Task brief >> Go through the listing beneath and show each line containing the string "stable".

Task input >>

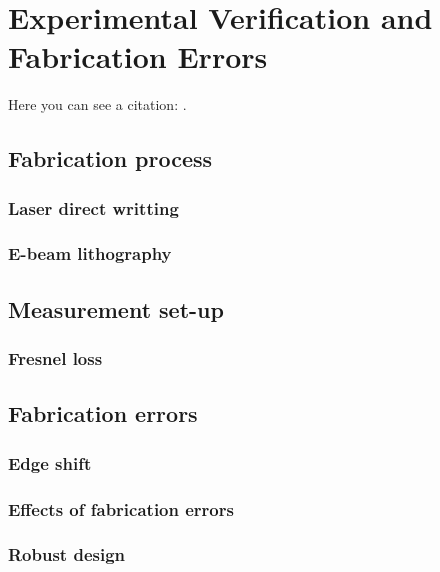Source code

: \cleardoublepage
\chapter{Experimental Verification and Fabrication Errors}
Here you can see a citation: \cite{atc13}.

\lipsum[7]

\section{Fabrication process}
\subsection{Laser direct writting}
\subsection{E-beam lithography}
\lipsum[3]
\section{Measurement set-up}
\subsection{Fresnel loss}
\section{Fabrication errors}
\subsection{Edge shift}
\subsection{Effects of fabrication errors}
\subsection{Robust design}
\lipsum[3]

---

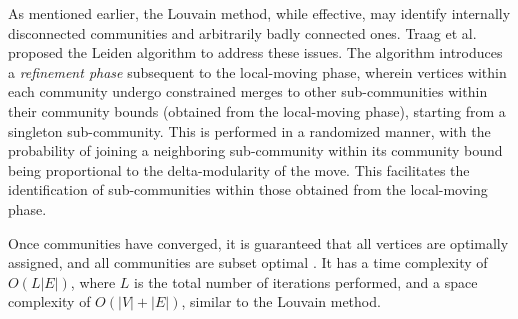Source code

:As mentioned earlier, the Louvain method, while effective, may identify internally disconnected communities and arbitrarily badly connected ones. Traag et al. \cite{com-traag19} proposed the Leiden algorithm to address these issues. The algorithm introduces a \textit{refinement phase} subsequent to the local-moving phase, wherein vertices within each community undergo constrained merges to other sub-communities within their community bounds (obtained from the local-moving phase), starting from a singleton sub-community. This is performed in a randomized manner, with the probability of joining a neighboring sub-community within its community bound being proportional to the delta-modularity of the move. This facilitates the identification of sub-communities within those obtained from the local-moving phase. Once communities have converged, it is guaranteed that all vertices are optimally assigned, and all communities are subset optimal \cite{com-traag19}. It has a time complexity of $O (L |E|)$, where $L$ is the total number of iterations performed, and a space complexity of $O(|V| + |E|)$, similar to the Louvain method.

...

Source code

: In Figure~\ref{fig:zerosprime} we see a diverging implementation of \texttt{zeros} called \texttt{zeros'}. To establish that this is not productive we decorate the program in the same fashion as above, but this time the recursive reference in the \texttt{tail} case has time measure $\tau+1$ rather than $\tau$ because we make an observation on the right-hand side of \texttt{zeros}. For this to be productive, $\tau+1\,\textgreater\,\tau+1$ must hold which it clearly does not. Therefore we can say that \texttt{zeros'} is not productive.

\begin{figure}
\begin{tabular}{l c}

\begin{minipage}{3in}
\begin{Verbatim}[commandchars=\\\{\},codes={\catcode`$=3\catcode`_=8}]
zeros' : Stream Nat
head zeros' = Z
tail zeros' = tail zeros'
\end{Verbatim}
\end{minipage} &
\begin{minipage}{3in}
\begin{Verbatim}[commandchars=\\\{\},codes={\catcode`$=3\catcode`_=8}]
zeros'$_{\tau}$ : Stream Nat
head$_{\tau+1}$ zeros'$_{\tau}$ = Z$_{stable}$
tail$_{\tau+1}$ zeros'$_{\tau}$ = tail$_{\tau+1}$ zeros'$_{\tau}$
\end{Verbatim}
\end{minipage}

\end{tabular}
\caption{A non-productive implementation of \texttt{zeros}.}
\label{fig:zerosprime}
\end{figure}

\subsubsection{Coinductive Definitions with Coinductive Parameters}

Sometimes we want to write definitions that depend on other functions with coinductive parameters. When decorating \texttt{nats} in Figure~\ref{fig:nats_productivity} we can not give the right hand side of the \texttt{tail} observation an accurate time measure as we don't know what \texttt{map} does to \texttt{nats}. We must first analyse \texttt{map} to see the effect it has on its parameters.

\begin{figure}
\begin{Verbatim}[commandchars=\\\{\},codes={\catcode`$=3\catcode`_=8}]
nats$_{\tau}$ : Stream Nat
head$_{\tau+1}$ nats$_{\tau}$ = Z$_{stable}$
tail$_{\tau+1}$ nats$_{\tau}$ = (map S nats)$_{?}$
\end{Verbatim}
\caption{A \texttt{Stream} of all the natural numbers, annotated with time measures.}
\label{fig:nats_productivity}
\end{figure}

Result of this task >>
head$_{\tau+1}$ zeros'$_{\tau}$ = Z$_{stable}$
head$_{\tau+1}$ nats$_{\tau}$ = Z$_{stable}$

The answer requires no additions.